● BRIEF
Scan the data below and give the number of lines that include the word "language", with no other words.

[Collected data]
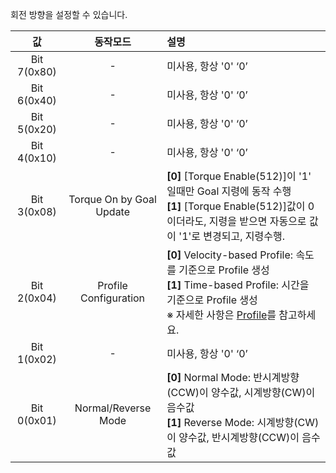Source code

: 회전 방향을 설정할 수 있습니다. 

|     값      |         동작모드         | 설명                                                                                                                                                                              |
|:-----------:|:------------------------:|:----------------------------------------------------------------------------------------------------------------------------------------------------------------------------------|
| Bit 7(0x80) |            -             | 미사용, 항상 '0' ‘0’                                                                                                                                                              |
| Bit 6(0x40) |            -             | 미사용, 항상 '0' ‘0’                                                                                                                                                              |
| Bit 5(0x20) |            -             | 미사용, 항상 '0' ‘0’                                                                                                                                                              |
| Bit 4(0x10) |            -             | 미사용, 항상 '0' ‘0’                                                                                                                                                              |
| Bit 3(0x08) | Torque On by Goal Update | **[0]** [Torque Enable(512)]이 '1' 일때만 Goal 지령에 동작 수행 <br> **[1]** [Torque Enable(512)]값이 0이더라도, 지령을 받으면 자동으로 값이 '1'로 변경되고, 지령수행.              |
| Bit 2(0x04) |  Profile Configuration   | **[0]** Velocity-based Profile: 속도를 기준으로 Profile 생성<br />**[1]** Time-based Profile: 시간을 기준으로 Profile 생성<br />※ 자세한 사항은 [Profile](#profile)를 참고하세요. |
| Bit 1(0x02) |            -             | 미사용, 항상 '0' ‘0’                                                                                                                                                              |
| Bit 0(0x01) |   Normal/Reverse Mode    | **[0]** Normal Mode: 반시계방향(CCW)이 양수값, 시계방향(CW)이 음수값<br />**[1]** Reverse Mode: 시계방향(CW)이 양수값, 반시계방향(CCW)이 음수값                                   |
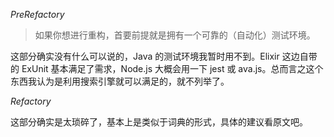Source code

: *PreRefactory*

> 如果你想进行重构，首要前提就是拥有一个可靠的（自动化）测试环境。

这部分确实没有什么可以说的，Java 的测试环境我暂时用不到。Elixir 这边自带的 ExUnit 基本满足了需求，Node.js 大概会用一下 jest 或 ava.js。总而言之这个东西我认为是利用搜索引擎就可以满足的，就不列举了。



*Refactory*

这部分确实是太琐碎了，基本上是类似于词典的形式，具体的建议看原文吧。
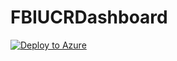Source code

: # FBIUCRDashboard

[![Deploy to Azure](http://azuredeploy.net/deploybutton.png)](https://azuredeploy.net/)
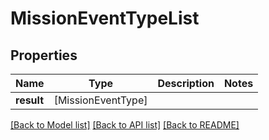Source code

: # MissionEventTypeList

## Properties
Name | Type | Description | Notes
------------ | ------------- | ------------- | -------------
**result** | [MissionEventType] |  | 

[[Back to Model list]](../README.md#documentation-for-models) [[Back to API list]](../README.md#documentation-for-api-endpoints) [[Back to README]](../README.md)


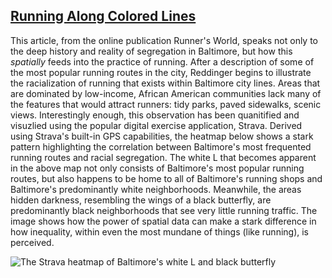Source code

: ## [Running Along Colored Lines](https://www.runnersworld.com/runners-stories/a26131774/baltimore-segregated-strava-heatmap/)
This article, from the online publication Runner's World, speaks not only to the deep history and reality of segregation in Baltimore, but how this *spatially* feeds into the practice of running. After a description of some of the most popular running routes in the city, Reddinger begins to illustrate the racialization of running that exists within Baltimore city lines. Areas that are dominated by low-income, African American communities lack many of the features that would attract runners: tidy parks, paved sidewalks, scenic views. Interestingly enough, this observation has been quanitified and visuzlied using the popular digital exercise application, Strava. Derived using Strava's built-in GPS capabilities, the heatmap below shows a stark pattern highlighting the correlation between Baltimore's most frequented running routes and racial segregation. The white L that becomes apparent in the above map not only consists of Baltimore's most popular running routes, but also happens to be home to all of Baltimore's running shops and Baltimore's predominantly white neighborhoods. Meanwhile, the areas hidden darkness, resembling the wings of a black butterfly, are predominantly black neighborhoods that see very little running traffic. The image shows how the power of spatial data can make a stark difference in how inequality, within even the most mundane of things (like running), is perceived.  

![The Strava heatmap of Baltimore's white L and black butterfly](https://hips.hearstapps.com/hmg-prod.s3.amazonaws.com/images/strava-heatmap-baltimore-1549924556.jpg?crop=1xw:1xh;center,top&resize=768:*)
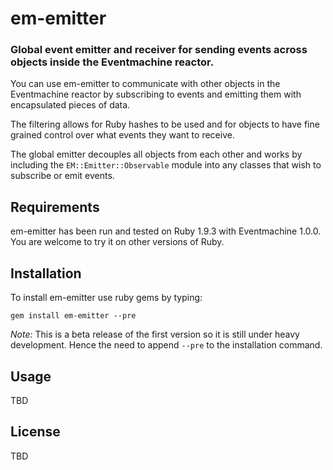 # em-emitter

### Global event emitter and receiver for sending events across objects inside the Eventmachine reactor.

You can use em-emitter to communicate with other objects in the Eventmachine reactor by subscribing to events and emitting them with encapsulated pieces of data.

The filtering allows for Ruby hashes to be used and for objects to have fine grained control over what events they want to receive.

The global emitter decouples all objects from each other and works by including the `EM::Emitter::Observable` module into any classes that wish to subscribe or emit events.

## Requirements
em-emitter has been run and tested on Ruby 1.9.3 with Eventmachine 1.0.0. You are welcome to try it on other versions of Ruby.

## Installation
To install em-emitter use ruby gems by typing:

    gem install em-emitter --pre

*Note:* This is a beta release of the first version so it is still under heavy development. Hence the need to append `--pre` to the installation command.

## Usage
TBD

## License
TBD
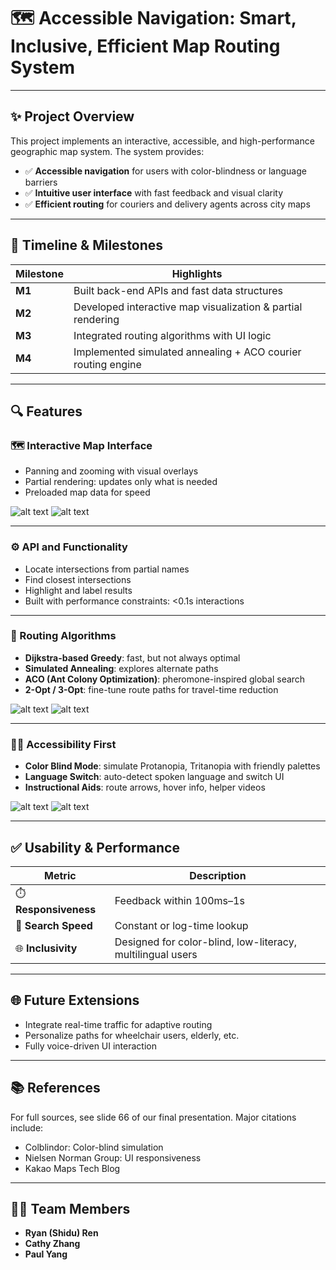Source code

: # 🗺️ Accessible Navigation: Smart, Inclusive, Efficient Map Routing System

---

## ✨ Project Overview

This project implements an interactive, accessible, and high-performance geographic map system. The system provides:
- ✅ **Accessible navigation** for users with color-blindness or language barriers
- ✅ **Intuitive user interface** with fast feedback and visual clarity
- ✅ **Efficient routing** for couriers and delivery agents across city maps

---

## 📅 Timeline & Milestones

| Milestone | Highlights |
|----------|-----------|
| **M1** | Built back-end APIs and fast data structures |
| **M2** | Developed interactive map visualization & partial rendering |
| **M3** | Integrated routing algorithms with UI logic |
| **M4** | Implemented simulated annealing + ACO courier routing engine |

---

## 🔍 Features

### 🗺️ Interactive Map Interface
- Panning and zooming with visual overlays
- Partial rendering: updates only what is needed
- Preloaded map data for speed

![alt text](image.png) 
![alt text](image-1.png)

---

### ⚙️ API and Functionality
- Locate intersections from partial names
- Find closest intersections
- Highlight and label results
- Built with performance constraints: <0.1s interactions

---

### 🔄 Routing Algorithms
- **Dijkstra-based Greedy**: fast, but not always optimal
- **Simulated Annealing**: explores alternate paths
- **ACO (Ant Colony Optimization)**: pheromone-inspired global search
- **2-Opt / 3-Opt**: fine-tune route paths for travel-time reduction

![alt text](image84.jpg)
![alt text](image94.png)

---

### 🧑‍🦯 Accessibility First
- **Color Blind Mode**: simulate Protanopia, Tritanopia with friendly palettes
- **Language Switch**: auto-detect spoken language and switch UI
- **Instructional Aids**: route arrows, hover info, helper videos

![alt text](image83.png)
![alt text](image114.png)

---

## ✅ Usability & Performance

| Metric | Description |
|--------|-------------|
| ⏱️ **Responsiveness** | Feedback within 100ms–1s |
| 🔢 **Search Speed** | Constant or log-time lookup |
| 🌐 **Inclusivity** | Designed for color-blind, low-literacy, multilingual users |

---

## 🌐 Future Extensions

- Integrate real-time traffic for adaptive routing
- Personalize paths for wheelchair users, elderly, etc.
- Fully voice-driven UI interaction

---

## 📚 References

For full sources, see slide 66 of our final presentation. Major citations include:
- Colblindor: Color-blind simulation
- Nielsen Norman Group: UI responsiveness
- Kakao Maps Tech Blog

---

## 👨‍💻 Team Members

- **Ryan (Shidu) Ren** 
- **Cathy Zhang**
- **Paul Yang**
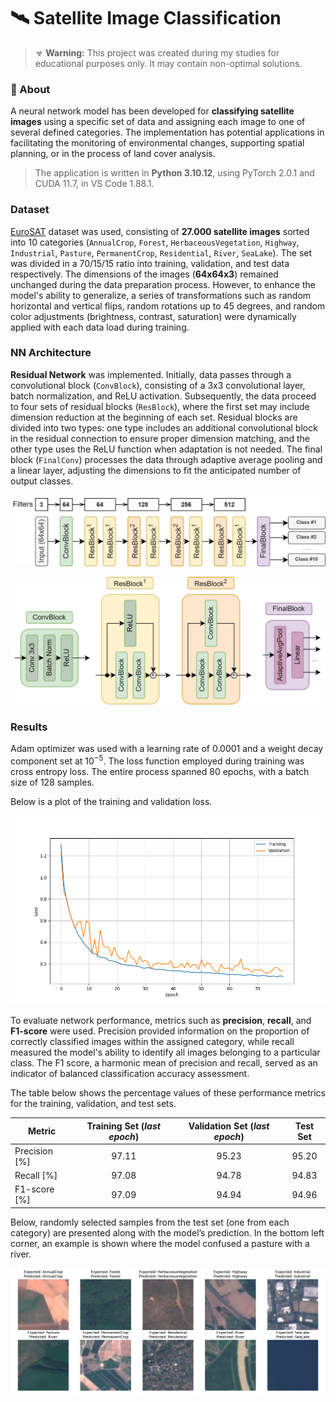 # 🛰️ Satellite Image Classification

> ☣ **Warning:** This project was created during my studies for educational purposes only. It may contain non-optimal solutions.

### 📑 About

A neural network model has been developed for **classifying satellite images** using a specific set of data and assigning each image to one of several defined categories. The implementation has potential applications in facilitating the monitoring of environmental changes, supporting spatial planning, or in the process of land cover analysis.


> The application is written in **Python 3.10.12**, using PyTorch 2.0.1 and CUDA 11.7, in VS Code 1.88.1.

### Dataset

[EuroSAT](https://zenodo.org/record/7711810#.ZAm3k-zMKEA) dataset was used, consisting of **27.000 satellite images** sorted into 10 categories (`AnnualCrop`, `Forest`, `HerbaceousVegetation`, `Highway`, `Industrial`, `Pasture`, `PermanentCrop`, `Residential`, `River`, `SeaLake`). The set was divided in a 70/15/15 ratio into training, validation, and test data respectively. The dimensions of the images (**64x64x3**) remained unchanged during the data preparation process. However, to enhance the model's ability to generalize, a series of transformations such as random horizontal and vertical flips, random rotations up to 45 degrees, and random color adjustments (brightness, contrast, saturation) were dynamically applied with each data load during training.

### NN Architecture

**Residual Network** was implemented. Initially, data passes through a convolutional block (`ConvBlock`), consisting of a 3x3 convolutional layer, batch normalization, and ReLU activation. Subsequently, the data proceed to four sets of residual blocks (`ResBlock`), where the first set may include dimension reduction at the beginning of each set. Residual blocks are divided into two types: one type includes an additional convolutional block in the residual connection to ensure proper dimension matching, and the other type uses the ReLU function when adaptation is not needed. The final block (`FinalConv`) processes the data through adaptive average pooling and a linear layer, adjusting the dimensions to fit the anticipated number of output classes.

<p align="center">
  <img src="_readme-img/1-arch_part1.png?raw=true" alt="Main architecture">
</p>

<p align="center">
  <img src="_readme-img/2-arch_part2.png?raw=true" alt="Components of the architecture">
</p>

### Results 

Adam optimizer was used with a learning rate of $0.0001$ and a weight decay component set at $10^{-5}$. The loss function employed during training was cross entropy loss. The entire process spanned $80$ epochs, with a batch size of $128$ samples. 

Below is a plot of the training and validation loss.

<p align="center">
  <img src="_readme-img/3-plots_loss.png?raw=true" width=600 alt="Loss plot">
</p>

To evaluate network performance, metrics such as **precision**, **recall**, and **F1-score** were used. Precision provided information on the proportion of correctly classified images within the assigned category, while recall measured the model's ability to identify all images belonging to a particular class. The F1 score, a harmonic mean of precision and recall, served as an indicator of balanced classification accuracy assessment.

The table below shows the percentage values of these performance metrics for the training, validation, and test sets.

|Metric|Training Set (*last epoch*)|Validation Set (*last epoch*)|Test Set|
|---------|:-----:|:-----:|:-----:|
|Precision [%]|97.11|95.23|95.20|
|Recall [%]|97.08|94.78|94.83|
|F1-score [%]|97.09|94.94|94.96|

Below, randomly selected samples from the test set (one from each category) are presented along with the model’s prediction. In the bottom left corner, an example is shown where the model confused a pasture with a river.

<p align="center">
  <img src="_readme-img/4-results.png?raw=true" alt="Examples">
</p>

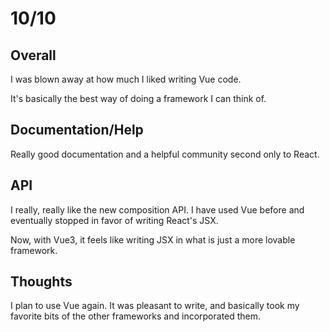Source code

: # 10/10

## Overall
I was blown away at how much I liked writing Vue code. 

It's basically the best way of doing a framework I can think of.

## Documentation/Help
Really good documentation and a helpful community second only to React.

## API
I really, really like the new composition API. I have used Vue before and eventually stopped in favor of writing React's JSX.

Now, with Vue3, it feels like writing JSX in what is just a more lovable framework.

## Thoughts
I plan to use Vue again. It was pleasant to write, and basically took my favorite bits of the other frameworks and incorporated them.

● TASK RESPONSE
2